* EXERCISE PROMPT: When duplicating the records beneath this instruction, omit every picture and keep all else exact.

Pictures paired with source code:
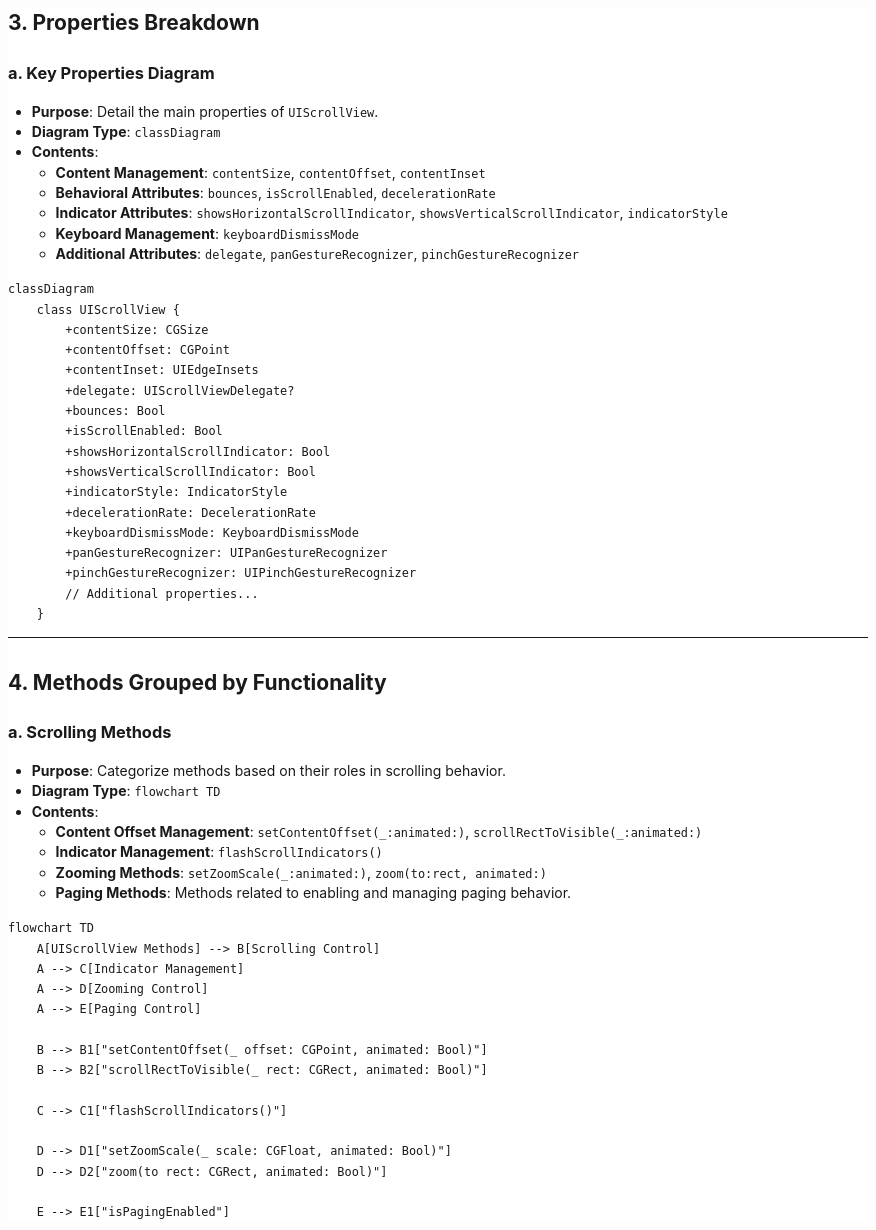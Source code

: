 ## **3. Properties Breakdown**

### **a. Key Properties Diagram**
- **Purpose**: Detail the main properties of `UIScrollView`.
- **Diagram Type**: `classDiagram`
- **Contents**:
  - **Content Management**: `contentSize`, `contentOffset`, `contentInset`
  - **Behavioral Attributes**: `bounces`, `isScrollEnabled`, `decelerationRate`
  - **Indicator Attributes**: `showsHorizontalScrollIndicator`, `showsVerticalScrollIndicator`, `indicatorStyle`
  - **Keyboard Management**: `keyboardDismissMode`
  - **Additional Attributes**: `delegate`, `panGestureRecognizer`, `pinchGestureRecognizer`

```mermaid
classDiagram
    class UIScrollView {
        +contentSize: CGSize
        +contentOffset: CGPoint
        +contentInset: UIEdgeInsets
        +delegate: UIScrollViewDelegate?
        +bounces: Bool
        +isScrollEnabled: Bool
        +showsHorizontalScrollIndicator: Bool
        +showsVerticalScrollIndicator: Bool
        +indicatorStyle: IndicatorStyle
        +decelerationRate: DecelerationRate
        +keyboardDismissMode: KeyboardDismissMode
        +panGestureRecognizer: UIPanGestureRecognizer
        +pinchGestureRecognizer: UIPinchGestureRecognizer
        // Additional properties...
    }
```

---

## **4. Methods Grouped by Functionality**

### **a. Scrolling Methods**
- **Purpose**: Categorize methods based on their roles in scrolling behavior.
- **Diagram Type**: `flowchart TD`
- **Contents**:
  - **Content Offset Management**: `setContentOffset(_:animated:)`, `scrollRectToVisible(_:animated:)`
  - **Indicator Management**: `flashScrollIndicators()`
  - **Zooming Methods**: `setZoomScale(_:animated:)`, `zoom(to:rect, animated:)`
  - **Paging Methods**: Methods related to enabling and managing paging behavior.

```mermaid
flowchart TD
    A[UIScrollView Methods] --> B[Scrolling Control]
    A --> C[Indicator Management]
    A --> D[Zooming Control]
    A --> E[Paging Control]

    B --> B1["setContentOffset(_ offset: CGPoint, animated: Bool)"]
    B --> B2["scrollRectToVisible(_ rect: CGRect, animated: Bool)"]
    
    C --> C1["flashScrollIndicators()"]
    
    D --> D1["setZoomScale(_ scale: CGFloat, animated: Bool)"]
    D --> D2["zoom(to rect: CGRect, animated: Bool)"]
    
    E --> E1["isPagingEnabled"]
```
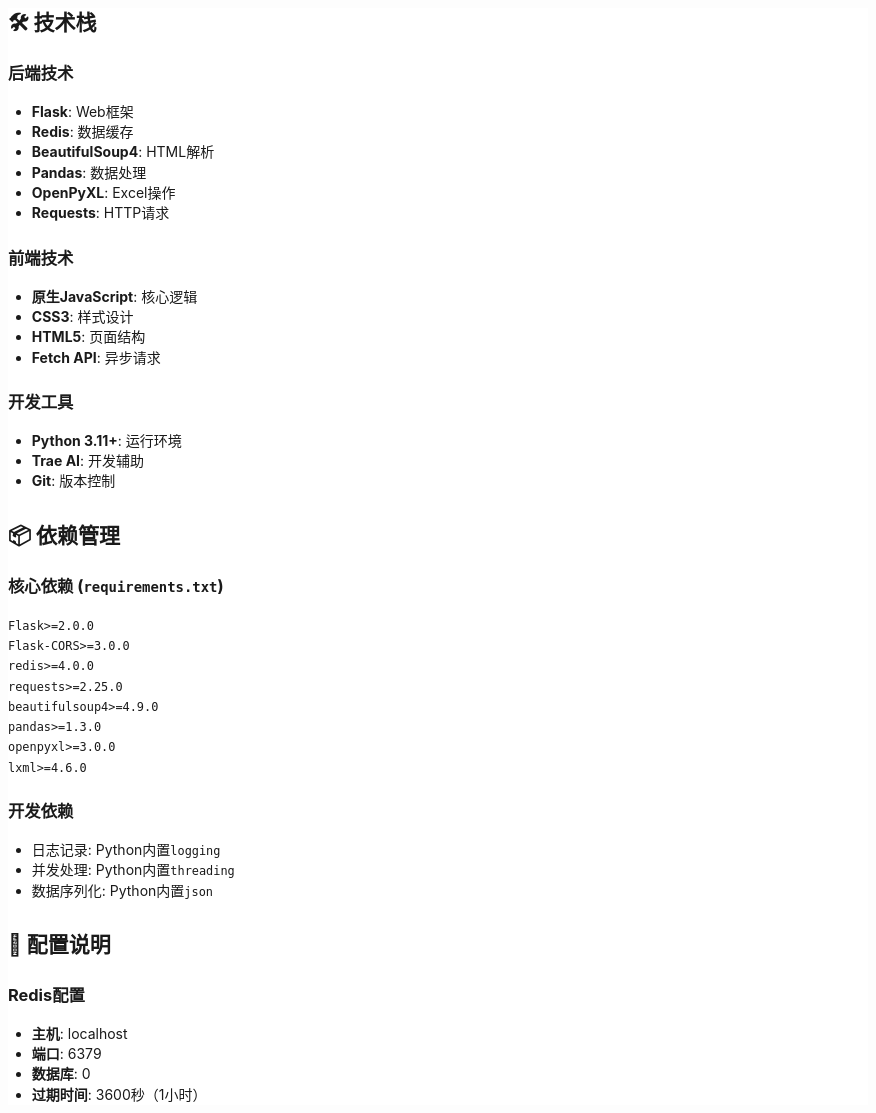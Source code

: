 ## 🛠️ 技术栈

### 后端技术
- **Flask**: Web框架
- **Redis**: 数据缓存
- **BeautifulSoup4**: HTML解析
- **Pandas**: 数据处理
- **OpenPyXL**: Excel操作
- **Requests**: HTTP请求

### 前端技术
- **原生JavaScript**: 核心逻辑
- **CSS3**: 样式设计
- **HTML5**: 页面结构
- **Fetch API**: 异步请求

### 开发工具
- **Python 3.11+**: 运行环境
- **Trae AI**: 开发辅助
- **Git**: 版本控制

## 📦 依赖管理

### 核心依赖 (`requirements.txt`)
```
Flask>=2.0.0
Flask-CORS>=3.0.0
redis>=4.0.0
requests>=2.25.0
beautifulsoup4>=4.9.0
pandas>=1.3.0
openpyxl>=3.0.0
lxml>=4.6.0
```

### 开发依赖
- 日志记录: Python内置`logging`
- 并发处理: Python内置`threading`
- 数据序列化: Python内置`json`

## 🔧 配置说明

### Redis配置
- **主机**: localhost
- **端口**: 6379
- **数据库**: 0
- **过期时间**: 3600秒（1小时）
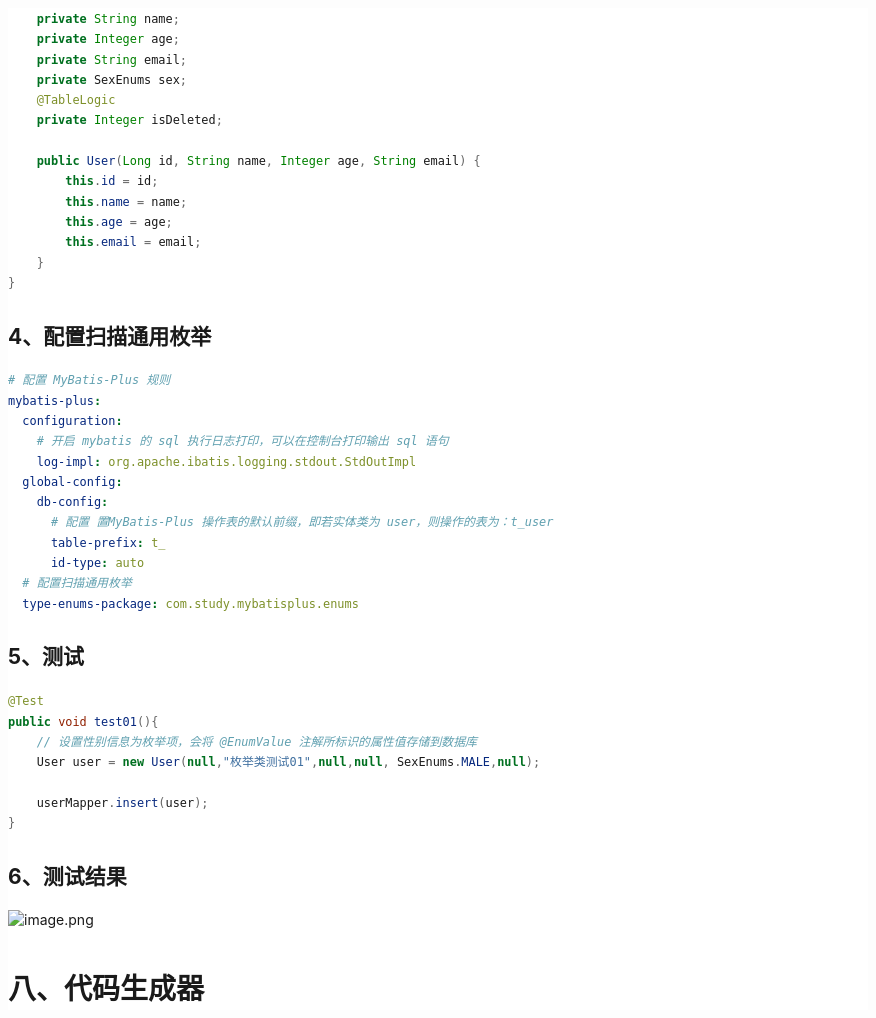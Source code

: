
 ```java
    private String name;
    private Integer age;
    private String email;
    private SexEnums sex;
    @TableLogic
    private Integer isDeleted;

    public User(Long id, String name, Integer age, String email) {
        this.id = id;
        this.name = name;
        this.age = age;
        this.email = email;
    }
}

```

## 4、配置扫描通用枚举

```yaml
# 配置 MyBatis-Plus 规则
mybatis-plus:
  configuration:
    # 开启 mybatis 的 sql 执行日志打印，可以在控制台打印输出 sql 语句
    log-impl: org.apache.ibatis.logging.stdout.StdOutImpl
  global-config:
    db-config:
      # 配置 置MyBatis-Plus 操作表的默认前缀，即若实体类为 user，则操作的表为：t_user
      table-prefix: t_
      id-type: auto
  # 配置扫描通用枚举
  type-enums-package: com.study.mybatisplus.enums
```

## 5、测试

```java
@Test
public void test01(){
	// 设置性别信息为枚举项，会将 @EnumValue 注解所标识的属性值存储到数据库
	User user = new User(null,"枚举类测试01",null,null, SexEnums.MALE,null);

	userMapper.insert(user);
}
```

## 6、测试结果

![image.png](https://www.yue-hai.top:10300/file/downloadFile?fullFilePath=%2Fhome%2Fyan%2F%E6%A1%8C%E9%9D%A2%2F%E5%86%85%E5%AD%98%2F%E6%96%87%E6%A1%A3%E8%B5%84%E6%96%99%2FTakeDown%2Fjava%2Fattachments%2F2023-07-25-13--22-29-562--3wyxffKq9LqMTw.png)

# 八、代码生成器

* REPLY TO THE TASK:
Source code

: ## **3. Properties Breakdown**

### **a. Key Properties Diagram**
- **Purpose**: Detail the main properties of `UIScrollView`.
- **Diagram Type**: `classDiagram`
- **Contents**:
  - **Content Management**: `contentSize`, `contentOffset`, `contentInset`
  - **Behavioral Attributes**: `bounces`, `isScrollEnabled`, `decelerationRate`
  - **Indicator Attributes**: `showsHorizontalScrollIndicator`, `showsVerticalScrollIndicator`, `indicatorStyle`
  - **Keyboard Management**: `keyboardDismissMode`
  - **Additional Attributes**: `delegate`, `panGestureRecognizer`, `pinchGestureRecognizer`

```mermaid
classDiagram
    class UIScrollView {
        +contentSize: CGSize
        +contentOffset: CGPoint
        +contentInset: UIEdgeInsets
        +delegate: UIScrollViewDelegate?
        +bounces: Bool
        +isScrollEnabled: Bool
        +showsHorizontalScrollIndicator: Bool
        +showsVerticalScrollIndicator: Bool
        +indicatorStyle: IndicatorStyle
        +decelerationRate: DecelerationRate
        +keyboardDismissMode: KeyboardDismissMode
        +panGestureRecognizer: UIPanGestureRecognizer
        +pinchGestureRecognizer: UIPinchGestureRecognizer
        // Additional properties...
    }
```

---

## **4. Methods Grouped by Functionality**

### **a. Scrolling Methods**
- **Purpose**: Categorize methods based on their roles in scrolling behavior.
- **Diagram Type**: `flowchart TD`
- **Contents**:
  - **Content Offset Management**: `setContentOffset(_:animated:)`, `scrollRectToVisible(_:animated:)`
  - **Indicator Management**: `flashScrollIndicators()`
  - **Zooming Methods**: `setZoomScale(_:animated:)`, `zoom(to:rect, animated:)`
  - **Paging Methods**: Methods related to enabling and managing paging behavior.

```mermaid
flowchart TD
    A[UIScrollView Methods] --> B[Scrolling Control]
    A --> C[Indicator Management]
    A --> D[Zooming Control]
    A --> E[Paging Control]

    B --> B1["setContentOffset(_ offset: CGPoint, animated: Bool)"]
    B --> B2["scrollRectToVisible(_ rect: CGRect, animated: Bool)"]
    
    C --> C1["flashScrollIndicators()"]
    
    D --> D1["setZoomScale(_ scale: CGFloat, animated: Bool)"]
    D --> D2["zoom(to rect: CGRect, animated: Bool)"]
    
    E --> E1["isPagingEnabled"]
```
Source code

: ## 🛠️ 技术栈

### 后端技术
- **Flask**: Web框架
- **Redis**: 数据缓存
- **BeautifulSoup4**: HTML解析
- **Pandas**: 数据处理
- **OpenPyXL**: Excel操作
- **Requests**: HTTP请求

### 前端技术
- **原生JavaScript**: 核心逻辑
- **CSS3**: 样式设计
- **HTML5**: 页面结构
- **Fetch API**: 异步请求

### 开发工具
- **Python 3.11+**: 运行环境
- **Trae AI**: 开发辅助
- **Git**: 版本控制

## 📦 依赖管理

### 核心依赖 (`requirements.txt`)
```
Flask>=2.0.0
Flask-CORS>=3.0.0
redis>=4.0.0
requests>=2.25.0
beautifulsoup4>=4.9.0
pandas>=1.3.0
openpyxl>=3.0.0
lxml>=4.6.0
```

### 开发依赖
- 日志记录: Python内置`logging`
- 并发处理: Python内置`threading`
- 数据序列化: Python内置`json`

## 🔧 配置说明

### Redis配置
- **主机**: localhost
- **端口**: 6379
- **数据库**: 0
- **过期时间**: 3600秒（1小时）
Source code

:
 ```java
    private String name;
    private Integer age;
    private String email;
    private SexEnums sex;
    @TableLogic
    private Integer isDeleted;

    public User(Long id, String name, Integer age, String email) {
        this.id = id;
        this.name = name;
        this.age = age;
        this.email = email;
    }
}

```

## 4、配置扫描通用枚举

```yaml
# 配置 MyBatis-Plus 规则
mybatis-plus:
  configuration:
    # 开启 mybatis 的 sql 执行日志打印，可以在控制台打印输出 sql 语句
    log-impl: org.apache.ibatis.logging.stdout.StdOutImpl
  global-config:
    db-config:
      # 配置 置MyBatis-Plus 操作表的默认前缀，即若实体类为 user，则操作的表为：t_user
      table-prefix: t_
      id-type: auto
  # 配置扫描通用枚举
  type-enums-package: com.study.mybatisplus.enums
```

## 5、测试

```java
@Test
public void test01(){
	// 设置性别信息为枚举项，会将 @EnumValue 注解所标识的属性值存储到数据库
	User user = new User(null,"枚举类测试01",null,null, SexEnums.MALE,null);

	userMapper.insert(user);
}
```

## 6、测试结果

![image.png](https://www.yue-hai.top:10300/file/downloadFile?fullFilePath=%2Fhome%2Fyan%2F%E6%A1%8C%E9%9D%A2%2F%E5%86%85%E5%AD%98%2F%E6%96%87%E6%A1%A3%E8%B5%84%E6%96%99%2FTakeDown%2Fjava%2Fattachments%2F2023-07-25-13--22-29-562--3wyxffKq9LqMTw.png)

# 八、代码生成器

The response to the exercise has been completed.